With Vin happily munching away on her breakfast, I scoot on over and plop myself down on an up-turned 5 gallon bucket. It’s nothing fancy, but it does make for a pretty good stool.

I grab a clean white rag, dip it in my bleachy/soapy water, and give Vin’s udder a good wipedown. Some days, it takes 2 or 3 rags to get the mud and manure cleaned off — but today (thanks to the recent dry, sunny weather), it’s a pretty quick and simple task.

I pick up my clear plastic cup in one hand and Vin’s freshly-washed teat in the other, squeeze 3 or 4 shots of milk into the cup, and then carefully examine it from all angles.

We generally don’t pasteurize our milk around here, so it’s important to catch any abnormalities or defects before it goes in our regular drinking containers (hence the disposable plastic cup).

As soon as I’m satisfied with the milk’s consistency, I pick up my glass pickle jar and start milking in earnest — and THAT’S the moment I look forward to most.

That’s when all my stresses melt away…

I don’t know what it is about early morning milking, but boy, it just cleanses my soul!
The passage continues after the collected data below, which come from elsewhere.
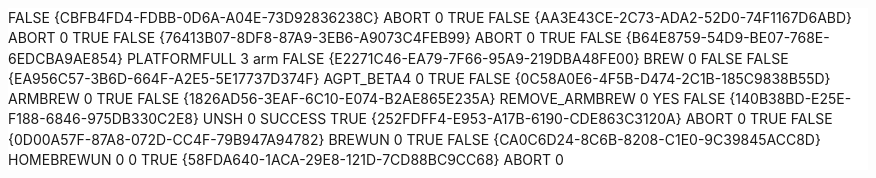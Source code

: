 FALSE
{CBFB4FD4-FDBB-0D6A-A04E-73D92836238C}
ABORT
0
TRUE
FALSE
{AA3E43CE-2C73-ADA2-52D0-74F1167D6ABD}
ABORT
0
TRUE
FALSE
{76413B07-8DF8-87A9-3EB6-A9073C4FEB99}
ABORT
0
TRUE
FALSE
{B64E8759-54D9-BE07-768E-6EDCBA9AE854}
PLATFORMFULL
3
arm
FALSE
{E2271C46-EA79-7F66-95A9-219DBA48FE00}
BREW
0
FALSE
FALSE
{EA956C57-3B6D-664F-A2E5-5E17737D374F}
AGPT_BETA4
0
TRUE
FALSE
{0C58A0E6-4F5B-D474-2C1B-185C9838B55D}
ARMBREW
0
TRUE
FALSE
{1826AD56-3EAF-6C10-E074-B2AE865E235A}
REMOVE_ARMBREW
0
YES
FALSE
{140B38BD-E25E-F188-6846-975DB330C2E8}
UNSH
0
SUCCESS
TRUE
{252FDFF4-E953-A17B-6190-CDE863C3120A}
ABORT
0
TRUE
FALSE
{0D00A57F-87A8-072D-CC4F-79B947A94782}
BREWUN
0
TRUE
FALSE
{CA0C6D24-8C6B-8208-C1E0-9C39845ACC8D}
HOMEBREWUN
0
0
TRUE
{58FDA640-1ACA-29E8-121D-7CD88BC9CC68}
ABORT
0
I lean forward, rest my forehead on Vin’s side, and just enjoy the moment. I can hear her crunching contentedly on the grain, her stomach gurgling. The sweet smell of fresh straw fills the air.

As I get into a rhythm with my milking, I focus on the soft, steady ringing of milk hitting the glass jar.

Such an incredibly satisfying sound!

Outside the shed, meadowlarks are singing. Pheasants are cackling. And — the first golden rays of sun burst over the mountain tops and light up the world.


For a very brief moment, everything around me glows with a soft, yellow light. Almost like a quick glimpse of heaven. And all the while, the milk continues to ring, in steady, methodical bursts…

Sure, there are still chores to be done: the milk will need to be strained and chilled, I’ll need to mix up bottles for the kids, those bottles (along with my milking paraphernalia) will need to be washed, once again, in hot soapy water — and there’s still a dog, a steer, a smattering of cats, and a couple dozen chickens that all need feeding and watering and caring for. Moreover, there are work projects, garden projects, service projects, and church projects to worry about…

The list never ends.

But I’m just preaching to the choir, right?

EVERYONE is busy. EVERYONE is stressed. EVERYONE’S life is hectic. That’s just how it is.

But for those few precious moments, my life is simple. It’s just me, a jar full of fresh milk, and a beautiful summer sunrise.

What more could you ask for?

Like I said, early morning milking just soothes my soul!